Matthew Hoh, 36, a former Marine Captain was the first Foreign Service officer to resign over the Afghan war. His action drew some very high level attention including Special Representative Holbrooke. The key statement made by Mr. Hoh was: “But many Afghans, he wrote in his resignation letter, are fighting the United States largely because its troops are there -- a growing military presence in villages and valleys where outsiders, including other Afghans, are not welcome and where the corrupt, U.S.-backed national government is rejected.”
We have all experienced the pain of being on the ‘outside’, whether it was the choose-up street game of punchball or being snubbed by a group in High School. I have had the good fortune to travel quite a bit and perhaps due in part to my Brooklyn upbringing I have a sense of knowing when there is a ‘fit’ into the situation and when it is uncomfortable.
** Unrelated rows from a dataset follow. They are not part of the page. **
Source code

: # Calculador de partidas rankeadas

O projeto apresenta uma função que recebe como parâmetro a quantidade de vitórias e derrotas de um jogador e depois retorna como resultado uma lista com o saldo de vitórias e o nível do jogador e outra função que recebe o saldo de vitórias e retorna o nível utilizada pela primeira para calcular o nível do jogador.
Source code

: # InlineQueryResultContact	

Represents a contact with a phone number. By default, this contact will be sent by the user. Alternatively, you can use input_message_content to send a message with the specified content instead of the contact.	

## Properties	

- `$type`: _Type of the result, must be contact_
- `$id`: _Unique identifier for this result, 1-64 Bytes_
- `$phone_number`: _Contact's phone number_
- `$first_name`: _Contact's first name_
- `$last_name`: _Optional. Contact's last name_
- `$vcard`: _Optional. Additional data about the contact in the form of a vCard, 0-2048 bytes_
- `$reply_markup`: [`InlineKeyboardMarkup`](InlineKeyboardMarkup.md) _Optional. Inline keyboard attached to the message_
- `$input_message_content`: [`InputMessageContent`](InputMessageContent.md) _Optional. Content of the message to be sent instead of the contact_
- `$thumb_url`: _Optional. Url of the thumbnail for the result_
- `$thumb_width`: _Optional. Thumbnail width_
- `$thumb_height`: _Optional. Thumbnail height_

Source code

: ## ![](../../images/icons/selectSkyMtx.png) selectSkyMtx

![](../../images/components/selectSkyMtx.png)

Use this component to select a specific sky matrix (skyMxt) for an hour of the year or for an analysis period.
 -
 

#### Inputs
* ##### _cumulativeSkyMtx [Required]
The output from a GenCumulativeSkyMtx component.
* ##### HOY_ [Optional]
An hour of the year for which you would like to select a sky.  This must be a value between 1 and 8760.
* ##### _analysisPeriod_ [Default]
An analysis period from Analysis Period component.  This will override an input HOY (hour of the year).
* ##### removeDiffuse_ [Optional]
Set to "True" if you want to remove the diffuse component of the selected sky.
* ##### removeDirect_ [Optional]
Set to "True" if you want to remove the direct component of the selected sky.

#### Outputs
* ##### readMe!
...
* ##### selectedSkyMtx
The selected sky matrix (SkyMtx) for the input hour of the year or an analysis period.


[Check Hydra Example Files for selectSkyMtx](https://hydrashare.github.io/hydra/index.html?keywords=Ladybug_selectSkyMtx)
Sometimes it is possible to fit into a group after showing that you know a little bit of the language, appreciate the culture, or have a sense of humor or for a number of reasons that bring out some of the commonality of human kind.
At other times, it becomes plain that the ‘chemistry’ isn’t working. While I was in Bosnia I experienced both senses. I felt comfortable in many strange places, even the TV station in the Serb stronghold of Pale. But I started to feel ill at ease on some of the main streets in Sarajevo towards the end of my tour because the attitude towards American troops had changed for the worse. Teenagers increasingly felt licensed to taunt NATO troops even though we were armed.
Which brings me to Afghanistan. A basic tenet of salesmanship is that the prospect must be listening to you and like you before they will seriously entertain a commitment of any kind such as a sale. Our tactical PSYOP efforts at the local level are dependent on the same principle. Given that Afghanistan’s villages have rejected outsiders for generations if not centuries, it is hard to accept the premise that we will succeed where others have failed. This is especially true when viewed in the context of the country’s government.
The village at the end of the line doesn’t have any reason to trust or rely on the national government, nor is there any historical precedent of having done so (with some minor exceptions). Consequently there must be a recognition that the historical approach doesn’t work.
The President appears to be backed into a corner. He cannot abandon the conflict in Afghanistan and he doesn’t have an exit strategy. Mr. Karzai has demonstrated he’s a politician – which means his loyalty is to his job so we need to execute a strategy that has an exit.
Based on all the above – seems to me we have to craft a hybrid strategy that:
· Accelerates the training and competency of Afghan military and law enforcement that would enable them to secure key areas, most likely the most populated.
· Selects areas to be protected based on the plan that their security would influence the population in other areas to become secure thereby denying the Taliban and Al Qaeda their foundation.
· Understand that the way to ‘win hearts and minds’ is a bottom up relationship building effort that usually rests on earning the respect of elders, which is not necessarily best done by a 20 year old.
· Recognize that the conflict is not the Afghan War, but the AfPak War where the stakes are higher because Pakistan and Afghanistan are inter-twined on a number of levels.
· Be aware that the stand-off drone war will not work and while it is essential to kill enemy leadership, the real goal is to deny the plant its nourishment so it withers and dies.